[About this exercise] Among the records, which lines hold the word "PRINT"? Pick them out.

──────── Supplied records

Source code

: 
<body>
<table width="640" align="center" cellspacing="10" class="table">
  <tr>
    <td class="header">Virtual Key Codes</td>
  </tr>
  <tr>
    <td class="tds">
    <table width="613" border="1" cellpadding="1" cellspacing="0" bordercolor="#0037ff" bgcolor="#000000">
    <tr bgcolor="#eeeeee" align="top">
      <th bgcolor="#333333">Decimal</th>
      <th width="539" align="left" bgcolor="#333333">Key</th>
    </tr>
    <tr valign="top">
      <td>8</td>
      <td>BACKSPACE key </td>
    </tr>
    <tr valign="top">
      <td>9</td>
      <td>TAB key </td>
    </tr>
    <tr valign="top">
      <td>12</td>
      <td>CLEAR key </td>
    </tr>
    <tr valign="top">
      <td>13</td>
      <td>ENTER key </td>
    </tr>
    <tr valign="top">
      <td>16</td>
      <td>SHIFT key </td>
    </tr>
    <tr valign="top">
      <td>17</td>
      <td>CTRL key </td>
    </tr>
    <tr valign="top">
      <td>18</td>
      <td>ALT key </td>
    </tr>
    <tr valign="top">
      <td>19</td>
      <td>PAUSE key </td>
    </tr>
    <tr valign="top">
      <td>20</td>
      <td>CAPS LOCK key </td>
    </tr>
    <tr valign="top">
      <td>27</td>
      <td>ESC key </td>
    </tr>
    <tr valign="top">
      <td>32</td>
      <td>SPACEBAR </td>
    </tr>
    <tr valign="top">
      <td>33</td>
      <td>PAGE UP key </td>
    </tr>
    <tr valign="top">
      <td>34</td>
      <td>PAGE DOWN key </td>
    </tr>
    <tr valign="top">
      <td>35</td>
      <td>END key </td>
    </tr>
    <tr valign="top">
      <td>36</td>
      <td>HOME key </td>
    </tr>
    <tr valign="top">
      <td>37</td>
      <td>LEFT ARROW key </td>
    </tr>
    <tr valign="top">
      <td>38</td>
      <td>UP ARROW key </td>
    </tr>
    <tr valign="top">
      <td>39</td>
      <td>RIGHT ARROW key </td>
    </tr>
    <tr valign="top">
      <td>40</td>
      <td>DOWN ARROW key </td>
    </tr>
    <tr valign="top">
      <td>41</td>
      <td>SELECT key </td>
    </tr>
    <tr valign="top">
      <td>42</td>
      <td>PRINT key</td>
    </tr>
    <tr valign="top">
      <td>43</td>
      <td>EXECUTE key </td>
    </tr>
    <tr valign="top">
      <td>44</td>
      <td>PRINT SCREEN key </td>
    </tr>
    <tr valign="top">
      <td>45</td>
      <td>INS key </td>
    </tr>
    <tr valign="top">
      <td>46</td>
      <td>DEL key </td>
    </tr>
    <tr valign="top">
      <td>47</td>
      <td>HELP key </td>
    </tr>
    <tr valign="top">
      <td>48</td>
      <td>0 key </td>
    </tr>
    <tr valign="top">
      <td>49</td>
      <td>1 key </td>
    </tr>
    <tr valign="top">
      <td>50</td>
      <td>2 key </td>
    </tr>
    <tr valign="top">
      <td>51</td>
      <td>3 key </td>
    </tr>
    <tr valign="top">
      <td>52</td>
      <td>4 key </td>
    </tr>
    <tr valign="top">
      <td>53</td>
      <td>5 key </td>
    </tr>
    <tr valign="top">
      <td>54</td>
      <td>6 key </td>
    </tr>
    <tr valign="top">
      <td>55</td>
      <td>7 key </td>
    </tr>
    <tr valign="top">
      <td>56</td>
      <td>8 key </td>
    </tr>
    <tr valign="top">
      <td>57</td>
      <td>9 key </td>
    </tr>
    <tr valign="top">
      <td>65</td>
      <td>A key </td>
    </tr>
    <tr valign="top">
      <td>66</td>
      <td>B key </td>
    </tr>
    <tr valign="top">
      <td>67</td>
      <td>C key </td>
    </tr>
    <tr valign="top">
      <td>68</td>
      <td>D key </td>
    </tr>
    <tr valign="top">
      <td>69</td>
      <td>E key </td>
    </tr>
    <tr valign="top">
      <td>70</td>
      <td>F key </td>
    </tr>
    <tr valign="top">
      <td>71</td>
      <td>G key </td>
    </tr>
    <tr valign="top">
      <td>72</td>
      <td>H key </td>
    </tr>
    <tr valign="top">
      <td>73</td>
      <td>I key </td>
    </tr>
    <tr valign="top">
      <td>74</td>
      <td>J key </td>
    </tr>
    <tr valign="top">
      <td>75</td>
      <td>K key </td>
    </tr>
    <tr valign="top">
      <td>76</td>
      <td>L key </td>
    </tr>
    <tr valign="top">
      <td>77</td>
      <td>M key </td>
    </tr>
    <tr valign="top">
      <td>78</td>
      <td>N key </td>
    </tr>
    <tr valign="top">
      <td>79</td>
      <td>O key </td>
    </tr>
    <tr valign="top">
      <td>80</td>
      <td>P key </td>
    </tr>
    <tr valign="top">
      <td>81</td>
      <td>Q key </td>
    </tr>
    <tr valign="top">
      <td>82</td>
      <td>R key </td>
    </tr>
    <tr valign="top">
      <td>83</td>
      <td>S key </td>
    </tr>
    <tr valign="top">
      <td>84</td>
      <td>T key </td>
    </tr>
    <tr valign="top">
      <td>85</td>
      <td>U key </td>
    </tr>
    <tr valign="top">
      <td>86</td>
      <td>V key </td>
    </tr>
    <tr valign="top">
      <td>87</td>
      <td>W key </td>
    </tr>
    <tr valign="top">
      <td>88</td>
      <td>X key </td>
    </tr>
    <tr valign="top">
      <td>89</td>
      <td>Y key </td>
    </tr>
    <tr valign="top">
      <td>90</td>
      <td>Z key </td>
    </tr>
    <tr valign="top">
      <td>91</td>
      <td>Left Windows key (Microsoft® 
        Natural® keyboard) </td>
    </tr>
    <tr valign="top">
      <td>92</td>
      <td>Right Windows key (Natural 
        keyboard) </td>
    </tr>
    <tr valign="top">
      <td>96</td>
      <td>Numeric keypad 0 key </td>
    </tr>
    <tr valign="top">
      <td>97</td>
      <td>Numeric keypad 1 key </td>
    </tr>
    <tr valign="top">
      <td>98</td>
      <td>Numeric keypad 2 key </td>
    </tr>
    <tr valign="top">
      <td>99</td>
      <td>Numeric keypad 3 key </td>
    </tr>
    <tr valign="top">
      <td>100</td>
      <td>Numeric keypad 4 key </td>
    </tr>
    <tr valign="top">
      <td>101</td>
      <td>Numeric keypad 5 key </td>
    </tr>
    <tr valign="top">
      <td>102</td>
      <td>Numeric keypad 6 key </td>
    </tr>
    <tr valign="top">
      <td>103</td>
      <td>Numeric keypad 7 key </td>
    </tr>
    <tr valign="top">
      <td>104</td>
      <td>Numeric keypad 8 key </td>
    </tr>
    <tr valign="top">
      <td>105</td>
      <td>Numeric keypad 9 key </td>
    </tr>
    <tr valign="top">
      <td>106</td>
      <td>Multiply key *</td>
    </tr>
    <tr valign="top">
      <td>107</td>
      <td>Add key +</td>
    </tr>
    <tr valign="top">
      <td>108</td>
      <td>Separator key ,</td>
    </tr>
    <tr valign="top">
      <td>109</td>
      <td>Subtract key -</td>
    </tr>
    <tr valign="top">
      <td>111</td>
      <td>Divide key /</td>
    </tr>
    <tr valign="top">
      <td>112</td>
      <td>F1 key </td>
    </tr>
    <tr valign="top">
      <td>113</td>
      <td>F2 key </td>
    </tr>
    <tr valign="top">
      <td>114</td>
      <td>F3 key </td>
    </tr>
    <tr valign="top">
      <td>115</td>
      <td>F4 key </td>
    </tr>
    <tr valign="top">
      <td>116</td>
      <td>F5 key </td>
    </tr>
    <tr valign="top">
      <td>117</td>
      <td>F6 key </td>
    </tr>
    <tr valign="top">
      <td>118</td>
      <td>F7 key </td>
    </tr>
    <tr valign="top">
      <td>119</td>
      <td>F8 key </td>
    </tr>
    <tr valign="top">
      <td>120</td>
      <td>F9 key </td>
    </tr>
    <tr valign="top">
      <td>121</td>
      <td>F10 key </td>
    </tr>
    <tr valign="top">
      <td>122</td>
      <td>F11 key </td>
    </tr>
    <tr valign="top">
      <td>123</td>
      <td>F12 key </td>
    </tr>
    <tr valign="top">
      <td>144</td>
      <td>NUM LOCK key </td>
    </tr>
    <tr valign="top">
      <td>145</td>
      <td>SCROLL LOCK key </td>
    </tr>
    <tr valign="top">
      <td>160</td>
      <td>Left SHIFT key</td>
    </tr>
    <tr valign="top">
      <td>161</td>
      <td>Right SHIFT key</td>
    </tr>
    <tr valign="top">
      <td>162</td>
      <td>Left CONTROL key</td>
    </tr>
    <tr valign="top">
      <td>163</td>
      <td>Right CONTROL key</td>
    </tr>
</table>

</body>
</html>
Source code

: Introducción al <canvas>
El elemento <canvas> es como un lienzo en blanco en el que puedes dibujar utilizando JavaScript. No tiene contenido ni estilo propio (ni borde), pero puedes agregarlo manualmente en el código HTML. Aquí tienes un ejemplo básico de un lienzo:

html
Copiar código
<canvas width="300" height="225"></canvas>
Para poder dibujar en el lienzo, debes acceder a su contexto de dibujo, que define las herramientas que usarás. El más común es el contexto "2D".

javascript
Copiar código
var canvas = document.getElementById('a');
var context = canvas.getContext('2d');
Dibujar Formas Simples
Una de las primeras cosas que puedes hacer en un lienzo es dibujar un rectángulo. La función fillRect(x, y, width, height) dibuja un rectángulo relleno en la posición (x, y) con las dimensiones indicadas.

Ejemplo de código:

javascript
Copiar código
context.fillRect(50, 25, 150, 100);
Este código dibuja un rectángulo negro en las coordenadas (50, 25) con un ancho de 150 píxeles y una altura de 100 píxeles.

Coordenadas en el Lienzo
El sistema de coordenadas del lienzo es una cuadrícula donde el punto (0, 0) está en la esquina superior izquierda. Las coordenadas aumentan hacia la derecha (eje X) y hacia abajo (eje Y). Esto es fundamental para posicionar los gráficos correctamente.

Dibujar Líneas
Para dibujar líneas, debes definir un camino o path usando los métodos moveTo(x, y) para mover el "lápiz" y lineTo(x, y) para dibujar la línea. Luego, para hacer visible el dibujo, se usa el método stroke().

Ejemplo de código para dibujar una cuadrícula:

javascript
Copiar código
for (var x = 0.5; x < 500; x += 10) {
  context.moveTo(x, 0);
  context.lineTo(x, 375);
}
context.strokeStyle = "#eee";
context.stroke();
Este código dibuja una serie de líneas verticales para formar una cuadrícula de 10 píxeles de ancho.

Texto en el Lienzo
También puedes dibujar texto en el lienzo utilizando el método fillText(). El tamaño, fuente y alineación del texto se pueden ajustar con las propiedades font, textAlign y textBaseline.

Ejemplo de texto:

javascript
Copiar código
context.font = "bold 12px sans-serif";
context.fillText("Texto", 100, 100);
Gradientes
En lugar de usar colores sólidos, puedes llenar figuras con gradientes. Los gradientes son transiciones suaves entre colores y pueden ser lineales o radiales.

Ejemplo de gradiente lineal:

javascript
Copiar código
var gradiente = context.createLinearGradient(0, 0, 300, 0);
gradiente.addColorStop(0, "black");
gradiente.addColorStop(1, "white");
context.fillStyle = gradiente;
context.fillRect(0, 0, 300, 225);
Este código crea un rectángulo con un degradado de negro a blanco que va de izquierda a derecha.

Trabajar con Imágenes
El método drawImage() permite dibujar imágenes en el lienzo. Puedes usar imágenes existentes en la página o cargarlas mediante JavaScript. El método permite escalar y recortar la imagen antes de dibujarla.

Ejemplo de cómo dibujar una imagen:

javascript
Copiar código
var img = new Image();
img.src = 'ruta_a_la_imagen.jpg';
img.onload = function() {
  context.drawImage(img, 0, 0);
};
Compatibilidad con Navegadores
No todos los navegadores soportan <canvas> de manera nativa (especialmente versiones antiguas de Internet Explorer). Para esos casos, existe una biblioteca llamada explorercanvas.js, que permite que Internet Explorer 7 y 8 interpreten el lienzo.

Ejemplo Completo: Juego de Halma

────────────────

[Response box]
      <td>PRINT key</td>
      <td>PRINT SCREEN key </td>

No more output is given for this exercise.